__Brief__. Please repeat the lines of the material below exactly, starting with the one that contains "- Code repository: https://gitlab.com/osgames/openquartz.git" and ending with the last.

__Data for processing__.
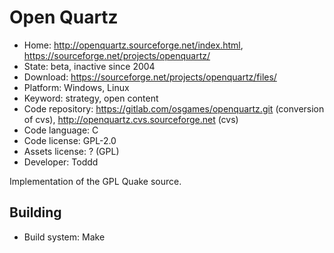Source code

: # Open Quartz

- Home: http://openquartz.sourceforge.net/index.html, https://sourceforge.net/projects/openquartz/
- State: beta, inactive since 2004
- Download: https://sourceforge.net/projects/openquartz/files/
- Platform: Windows, Linux
- Keyword: strategy, open content
- Code repository: https://gitlab.com/osgames/openquartz.git (conversion of cvs), http://openquartz.cvs.sourceforge.net (cvs)
- Code language: C
- Code license: GPL-2.0
- Assets license: ? (GPL)
- Developer: Toddd

Implementation of the GPL Quake source.

## Building

- Build system: Make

__Answer to this task__.
- Code repository: https://gitlab.com/osgames/openquartz.git (conversion of cvs), http://openquartz.cvs.sourceforge.net (cvs)
- Code language: C
- Code license: GPL-2.0
- Assets license: ? (GPL)
- Developer: Toddd

Implementation of the GPL Quake source.

## Building

- Build system: Make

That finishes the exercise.